◆ **What is expected**
Everything in the entries except the pictures should be repeated exactly.

◆ **Data**
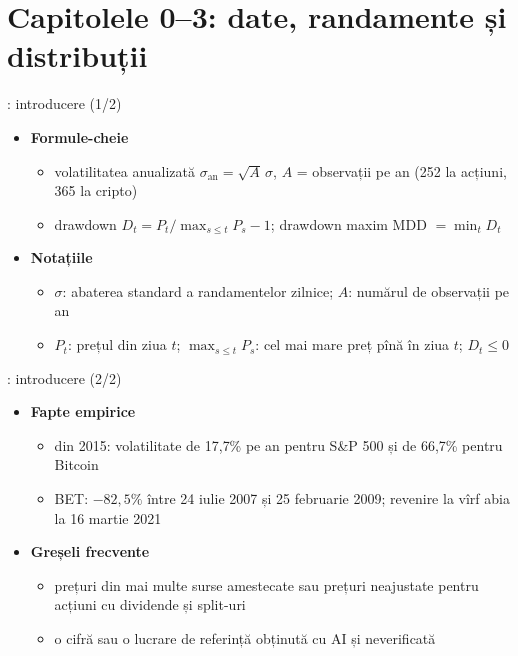 \section{Capitolele 0--3: date, randamente și distribuții}

\begin{frame}{: introducere (1/2)}
\itemsize{\small}
\begin{itemize}
    \item \textbf{Formule-cheie}
    \begin{itemize}
        \item volatilitatea anualizată $\sigma_{\text{an}} = \sqrt{A}\,\sigma$, $A$ = observații pe an (252 la acțiuni, 365 la cripto)
        \item drawdown $D_t = P_t/\max_{s \le t}P_s - 1$; drawdown maxim MDD $= \min_t D_t$
    \end{itemize}
    \item \textbf{Notațiile}
    \begin{itemize}
        \item $\sigma$: abaterea standard a randamentelor zilnice; $A$: numărul de observații pe an
        \item $P_t$: prețul din ziua $t$; $\max_{s \le t}P_s$: cel mai mare preț pînă în ziua $t$; $D_t \le 0$
    \end{itemize}
\end{itemize}
\end{frame}

\begin{frame}{: introducere (2/2)}
\itemsize{\small}
\begin{itemize}
    \item \textbf{Fapte empirice}
    \begin{itemize}
        \item din 2015: volatilitate de 17{,}7\% pe an pentru S\&P 500 și de 66{,}7\% pentru Bitcoin
        \item BET: $-82{,}5\%$ între 24 iulie 2007 și 25 februarie 2009; revenire la vîrf abia la 16 martie 2021
    \end{itemize}
    \item \textbf{Greșeli frecvente}
    \begin{itemize}
        \item prețuri din mai multe surse amestecate sau prețuri neajustate pentru acțiuni cu dividende și split-uri
        \item o cifră sau o lucrare de referință obținută cu AI și neverificată
    \end{itemize}
\end{itemize}
\end{frame}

◆ **Your response**
 \section{Capitolele 0--3: date, randamente și distribuții}

\begin{frame}{: introducere (1/2)}
\itemsize{\small}
\begin{itemize}
    \item \textbf{Formule-cheie}
    \begin{itemize}
        \item volatilitatea anualizată $\sigma_{\text{an}} = \sqrt{A}\,\sigma$, $A$ = observații pe an (252 la acțiuni, 365 la cripto)
        \item drawdown $D_t = P_t/\max_{s \le t}P_s - 1$; drawdown maxim MDD $= \min_t D_t$
    \end{itemize}
    \item \textbf{Notațiile}
    \begin{itemize}
        \item $\sigma$: abaterea standard a randamentelor zilnice; $A$: numărul de observații pe an
        \item $P_t$: prețul din ziua $t$; $\max_{s \le t}P_s$: cel mai mare preț pînă în ziua $t$; $D_t \le 0$
    \end{itemize}
\end{itemize}
\end{frame}

\begin{frame}{: introducere (2/2)}
\itemsize{\small}
\begin{itemize}
    \item \textbf{Fapte empirice}
    \begin{itemize}
        \item din 2015: volatilitate de 17{,}7\% pe an pentru S\&P 500 și de 66{,}7\% pentru Bitcoin
        \item BET: $-82{,}5\%$ între 24 iulie 2007 și 25 februarie 2009; revenire la vîrf abia la 16 martie 2021
    \end{itemize}
    \item \textbf{Greșeli frecvente}
    \begin{itemize}
        \item prețuri din mai multe surse amestecate sau prețuri neajustate pentru acțiuni cu dividende și split-uri
        \item o cifră sau o lucrare de referință obținută cu AI și neverificată
    \end{itemize}
\end{itemize}
\end{frame}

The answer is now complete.